People with high blood pressure may have a variant in a gene involved in how the kidneys process salt, according to researchers at the University of Maryland School of Medicine.
The STK39 gene, which produces a protein that helps regulate how salt is processed, is the first hypertension susceptibility gene to be uncovered through a new technique called a genome-wide association study.
The discovery, published online this week in the Proceedings of the National Academy of Sciences, has potential for individualized treatments, said senior author Yen-Pei Christy Chang, an associate professor of medicine and epidemiology and preventive medicine at the University of Maryland School of Medicine.
Researchers identified the link by analyzing the DNA of the Old Order Amish community in Lancaster County, Pa.
Multiple genes are likely involved in hypertension, the most common form of high blood pressure. However, it’s been hard to pinpoint a specific gene or group of genes because many factors affect blood pressure, such as diet and exercise, researchers said.
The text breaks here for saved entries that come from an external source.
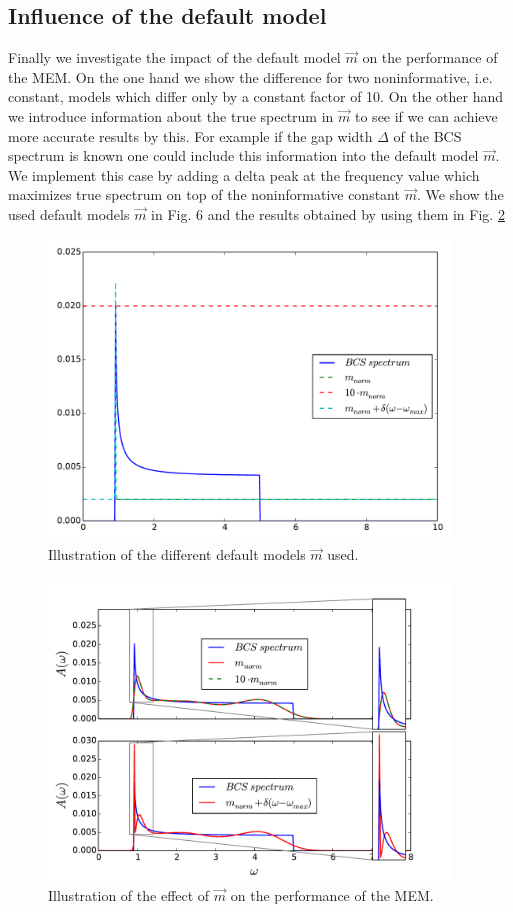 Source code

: \subsection*{Influence of the default model}
Finally we investigate the impact of the default model $\vec m$ on the performance of the MEM. On the one hand we show the difference for two noninformative, i.e. constant, models which differ only by a constant factor of 10. On the other hand we introduce information about the true spectrum in $\vec m$ to see if we can achieve more accurate results by this. For example if the gap width $\Delta$ of the BCS spectrum is known one could include this information into the default model $\vec m$. We implement this case by adding a delta peak at the frequency value which maximizes true spectrum on top of the noninformative constant $\vec m$. We show the used default models $\vec m$ in Fig. 6 and the results obtained by using them in Fig. \ref{results:fig_7}
\begin{figure}[htbp]
	\centering
	\includegraphics[width=0.95\textwidth]{./images/BCS_different_default_models.pdf}
	\caption{Illustration of the different default models $\vec m$ used.}
	\label{results:fig_6}
\end{figure}
\FloatBarrier
\begin{figure}[htbp]
	\centering
	\includegraphics[width=0.95\textwidth]{./images/BCS_delta_peak_example.pdf}
	\caption{Illustration of the effect of $\vec m$ on the performance of the MEM.}
	\label{results:fig_7}
\end{figure}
Chang said more research is needed to determine how people with this gene variant respond to medications or lifestyle changes.
Hopkins researchers find reason behind prostate cancer treatment failure
Johns Hopkins researchers have found what they say is the culprit behind the failure of the common prostate cancer treatment.
Prostate cancer cells rely on androgens, which are male hormones, to survive and grow. For nearly 70 years, patients have been treated by depriving them of androgens, either chemically or by castration.
This hormone deprivation therapy causes tumors to shrink temporarily, but they eventually regrow even stronger and resistant to this therapy, researchers said.
Researchers found that androgen receptors on the prostate cancer cells may be causing the therapy to fail, according to findings published in the Jan. 1 issue of Cancer Research.
The therapy may be encouraging cancer cells to overproduce variations in the receptors, leading them to survive and grow aggressively even without androgens, said Jun Luo, an assistant professor at Johns Hopkins’ James Buchanan Brady Urological Institute.
The findings could lead to ways to track disease progression and new targets to fight the cancer, researchers said.
Hopkins School of Medicine researchers were joined by the University of Washington and Puget Sound VA Medical Center for this study.